Le projet de «loi fédérale sur les personnes et les institutions suisses à l’étranger (loi sur les Suisses de l’étranger, LSEtr)» a été élaboré par la CIP-E à la suite du dépôt de l’initiative parlementaire
11.446 (
iv. pa. Lombardi. Pour une loi sur les Suisses de l’étranger).
La majorité des participants à la consultation, conduite entre la mi-mai et la fin août 2013, s’est montrée favorable au projet. L’approbation générale tient notamment au fait que le projet regroupe l’ensemble des dispositions relatives aux Suisses de l’étranger, actuellement disséminées dans diverses lois et ordonnances, et garantit donc une meilleure vue d’ensemble. La LSEtr règle le soutien aux Suisses de l’étranger, l’organisation de leur mise en réseau, leurs droits politiques, les prestations sociales dont ils peuvent bénéficier ainsi que la transmission de la formation suisse à l’étranger. Cette loi se fonde en grande partie sur le droit en vigueur.
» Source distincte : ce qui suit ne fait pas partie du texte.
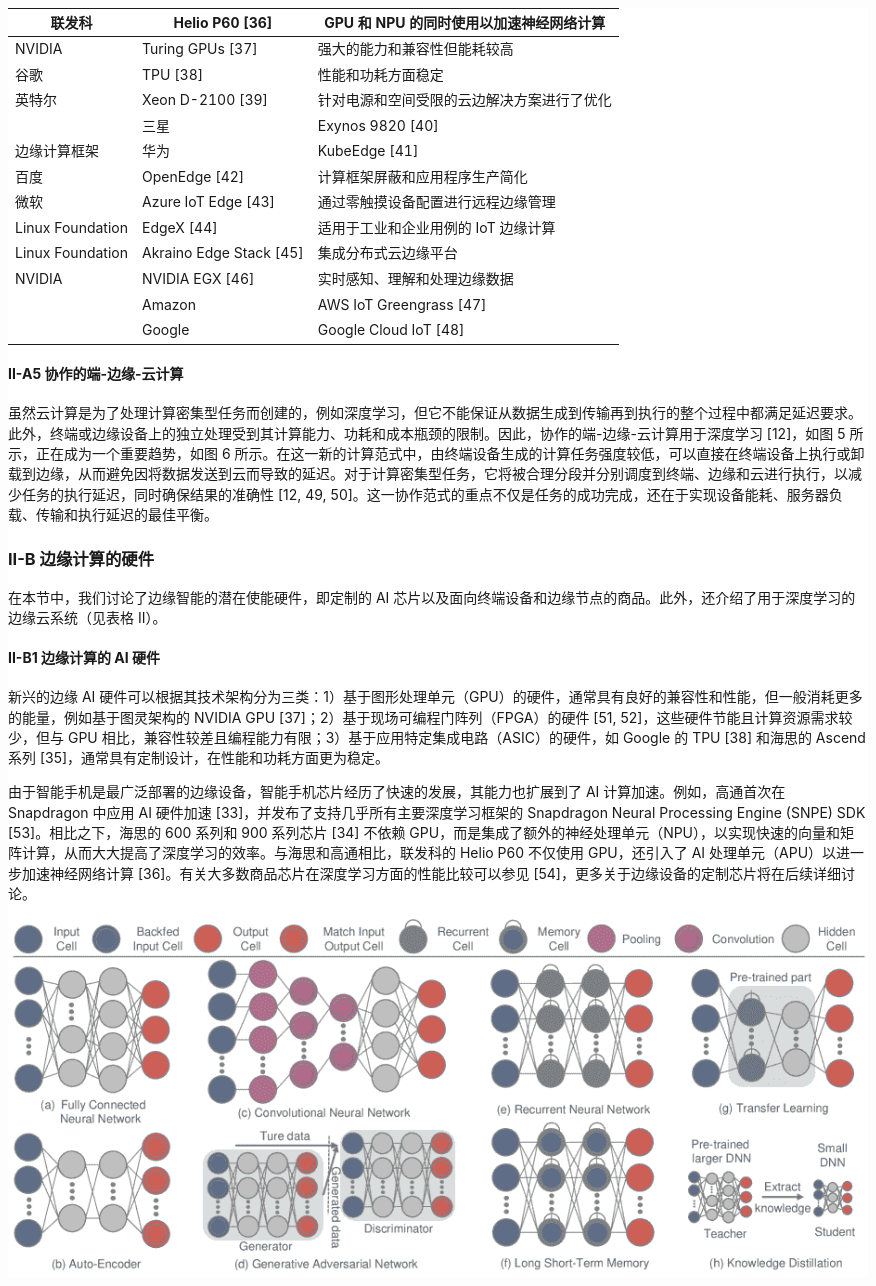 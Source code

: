 | 联发科 | Helio P60 [36] | GPU 和 NPU 的同时使用以加速神经网络计算 |
| --- | --- | --- |
| NVIDIA | Turing GPUs [37] | 强大的能力和兼容性但能耗较高 |
| 谷歌 | TPU [38] | 性能和功耗方面稳定 |
| 英特尔 | Xeon D-2100 [39] | 针对电源和空间受限的云边解决方案进行了优化 |
|  | 三星 | Exynos 9820 [40] | 用于加速 AI 任务的移动 NPU |
| 边缘计算框架 | 华为 | KubeEdge [41] | 原生支持边缘-云协作 |
| 百度 | OpenEdge [42] | 计算框架屏蔽和应用程序生产简化 |
| 微软 | Azure IoT Edge [43] | 通过零触摸设备配置进行远程边缘管理 |
| Linux Foundation | EdgeX [44] | 适用于工业和企业用例的 IoT 边缘计算 |
| Linux Foundation | Akraino Edge Stack [45] | 集成分布式云边缘平台 |
| NVIDIA | NVIDIA EGX [46] | 实时感知、理解和处理边缘数据 |
|  | Amazon | AWS IoT Greengrass [47] | 即使在间歇性连接的边缘设备上也具有容错性 |
|  | Google | Google Cloud IoT [48] | 兼容 Google AI 产品，如 TensorFlow Lite 和 Edge TPU |

#### II-A5 协作的端-边缘-云计算

虽然云计算是为了处理计算密集型任务而创建的，例如深度学习，但它不能保证从数据生成到传输再到执行的整个过程中都满足延迟要求。此外，终端或边缘设备上的独立处理受到其计算能力、功耗和成本瓶颈的限制。因此，协作的端-边缘-云计算用于深度学习 [12]，如图 5 所示，正在成为一个重要趋势，如图 6 所示。在这一新的计算范式中，由终端设备生成的计算任务强度较低，可以直接在终端设备上执行或卸载到边缘，从而避免因将数据发送到云而导致的延迟。对于计算密集型任务，它将被合理分段并分别调度到终端、边缘和云进行执行，以减少任务的执行延迟，同时确保结果的准确性 [12, 49, 50]。这一协作范式的重点不仅是任务的成功完成，还在于实现设备能耗、服务器负载、传输和执行延迟的最佳平衡。

### II-B 边缘计算的硬件

在本节中，我们讨论了边缘智能的潜在使能硬件，即定制的 AI 芯片以及面向终端设备和边缘节点的商品。此外，还介绍了用于深度学习的边缘云系统（见表格 II）。

#### II-B1 边缘计算的 AI 硬件

新兴的边缘 AI 硬件可以根据其技术架构分为三类：1）基于图形处理单元（GPU）的硬件，通常具有良好的兼容性和性能，但一般消耗更多的能量，例如基于图灵架构的 NVIDIA GPU [37]；2）基于现场可编程门阵列（FPGA）的硬件 [51, 52]，这些硬件节能且计算资源需求较少，但与 GPU 相比，兼容性较差且编程能力有限；3）基于应用特定集成电路（ASIC）的硬件，如 Google 的 TPU [38] 和海思的 Ascend 系列 [35]，通常具有定制设计，在性能和功耗方面更为稳定。

由于智能手机是最广泛部署的边缘设备，智能手机芯片经历了快速的发展，其能力也扩展到了 AI 计算加速。例如，高通首次在 Snapdragon 中应用 AI 硬件加速 [33]，并发布了支持几乎所有主要深度学习框架的 Snapdragon Neural Processing Engine (SNPE) SDK [53]。相比之下，海思的 600 系列和 900 系列芯片 [34] 不依赖 GPU，而是集成了额外的神经处理单元（NPU），以实现快速的向量和矩阵计算，从而大大提高了深度学习的效率。与海思和高通相比，联发科的 Helio P60 不仅使用 GPU，还引入了 AI 处理单元（APU）以进一步加速神经网络计算 [36]。有关大多数商品芯片在深度学习方面的性能比较可以参见 [54]，更多关于边缘设备的定制芯片将在后续详细讨论。

![参考标题](img/cbb2e2a3365b76a6a308b9babf99a5a8.png)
Le projet porte en outre sur la question des prestations consulaires auxquelles peuvent prétendre toutes les personnes et les institutions suisses à l’étranger. Ce point justifie à lui seul la LSEtr, car la réglementation des prestations consulaires faisait, jusqu’à présent, uniquement l’objet d’un règlement du Conseil fédéral dont la validité va expirer à cause de l’absence de base légale. De cette manière, l’assistance aux victimes d’enlèvement ou de prise d’otage reposera également sur une base légale (art. 66). Dans l’ensemble, en matière de protection consulaire, une grande importance est accordée à la responsabilité individuelle. Ainsi, il est clairement indiqué dans les dispositions légales que la protection consulaire n’est pas un droit, que les personnes vivant à l’étranger engagent leur responsabilité individuelle et que les autorités suisses interviennent uniquement de manière subsidiaire, à savoir après que la personne concernée a exploité ses propres moyens (art. 59 et 60).
De nombreuses amendements ont été proposés par les participants à la consultation (cf. le rapport sur les résultats de la procédure de consultation), lesquels ont été examinés par la commission et pour partie pris en compte. Conformément au souhait de plusieurs participants, la commission a par exemple renoncé à prévoir seulement un enregistrement volontaire des Suisses de l’étranger. Le projet comporte désormais, selon le droit en vigueur, un enregistrement obligatoire.
Le projet sera envoyé au Conseil fédéral pour avis avant d’être traité par le Conseil des Etats. La commission examinera les éventuelles propositions du Conseil fédéral au début de la session de printemps afin que le projet puisse être traité pendant cette même session par son conseil.
Le projet de loi fédérale sur les personnes et les institutions suisses à l’étranger (loi sur les Suisses de l’étranger, LSEtr) et le rapport explicatif peuvent être consultés en ligne via
ce lien.
Le rapport sur les résultats de la procédure de consultation peut être consulté en ligne via
ce lien.
La commission a siégé à Berne les 27 et 28 janvier 2014, sous la présidence de la conseillère aux Etats Verena Diener Lenz (ZH, GL).